Exercise requirements = Could you filter the listing for lines with the word "start" and return them?

Input =
'''
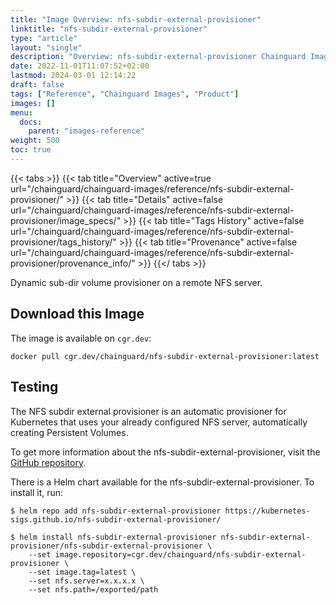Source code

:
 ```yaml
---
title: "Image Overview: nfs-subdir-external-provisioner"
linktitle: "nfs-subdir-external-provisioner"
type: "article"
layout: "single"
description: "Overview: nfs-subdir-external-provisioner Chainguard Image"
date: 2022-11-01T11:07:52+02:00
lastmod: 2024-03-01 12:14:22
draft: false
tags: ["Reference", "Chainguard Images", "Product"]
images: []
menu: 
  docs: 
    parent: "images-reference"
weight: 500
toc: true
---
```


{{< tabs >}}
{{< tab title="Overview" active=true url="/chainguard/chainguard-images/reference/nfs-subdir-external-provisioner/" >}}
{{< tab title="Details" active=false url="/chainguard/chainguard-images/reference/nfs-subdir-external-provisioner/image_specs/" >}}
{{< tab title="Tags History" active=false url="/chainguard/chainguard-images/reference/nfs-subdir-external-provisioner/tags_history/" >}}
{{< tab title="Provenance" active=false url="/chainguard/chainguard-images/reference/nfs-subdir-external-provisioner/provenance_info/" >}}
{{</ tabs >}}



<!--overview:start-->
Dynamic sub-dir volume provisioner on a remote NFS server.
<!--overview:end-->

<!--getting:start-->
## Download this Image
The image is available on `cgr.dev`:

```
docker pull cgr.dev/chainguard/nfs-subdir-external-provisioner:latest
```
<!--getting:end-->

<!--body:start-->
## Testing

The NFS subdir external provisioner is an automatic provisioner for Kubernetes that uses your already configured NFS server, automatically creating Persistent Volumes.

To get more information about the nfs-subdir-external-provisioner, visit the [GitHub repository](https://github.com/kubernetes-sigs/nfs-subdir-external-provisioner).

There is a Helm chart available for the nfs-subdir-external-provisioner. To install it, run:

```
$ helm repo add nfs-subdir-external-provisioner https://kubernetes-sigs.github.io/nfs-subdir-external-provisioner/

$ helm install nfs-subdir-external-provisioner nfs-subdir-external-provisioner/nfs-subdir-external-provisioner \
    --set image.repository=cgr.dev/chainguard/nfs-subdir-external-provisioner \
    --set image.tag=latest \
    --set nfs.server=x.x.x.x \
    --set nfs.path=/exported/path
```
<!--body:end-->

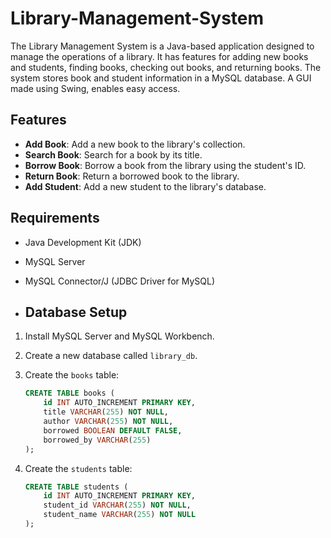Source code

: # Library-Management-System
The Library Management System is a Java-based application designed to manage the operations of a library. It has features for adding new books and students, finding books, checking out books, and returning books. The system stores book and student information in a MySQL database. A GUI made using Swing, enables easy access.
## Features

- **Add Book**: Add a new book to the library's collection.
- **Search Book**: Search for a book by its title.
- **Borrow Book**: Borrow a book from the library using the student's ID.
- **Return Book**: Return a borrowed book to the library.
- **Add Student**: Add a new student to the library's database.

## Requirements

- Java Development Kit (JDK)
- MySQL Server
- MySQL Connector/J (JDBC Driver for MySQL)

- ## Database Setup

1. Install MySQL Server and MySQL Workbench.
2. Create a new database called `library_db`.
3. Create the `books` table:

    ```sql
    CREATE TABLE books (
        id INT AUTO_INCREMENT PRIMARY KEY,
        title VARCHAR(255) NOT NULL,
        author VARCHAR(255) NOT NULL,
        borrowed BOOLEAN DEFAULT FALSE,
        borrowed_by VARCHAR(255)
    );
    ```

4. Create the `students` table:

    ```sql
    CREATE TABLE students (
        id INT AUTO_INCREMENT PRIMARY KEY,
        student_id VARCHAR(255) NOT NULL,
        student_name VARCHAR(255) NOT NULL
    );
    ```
'''
Task result =
<!--overview:start-->
<!--getting:start-->
<!--body:start-->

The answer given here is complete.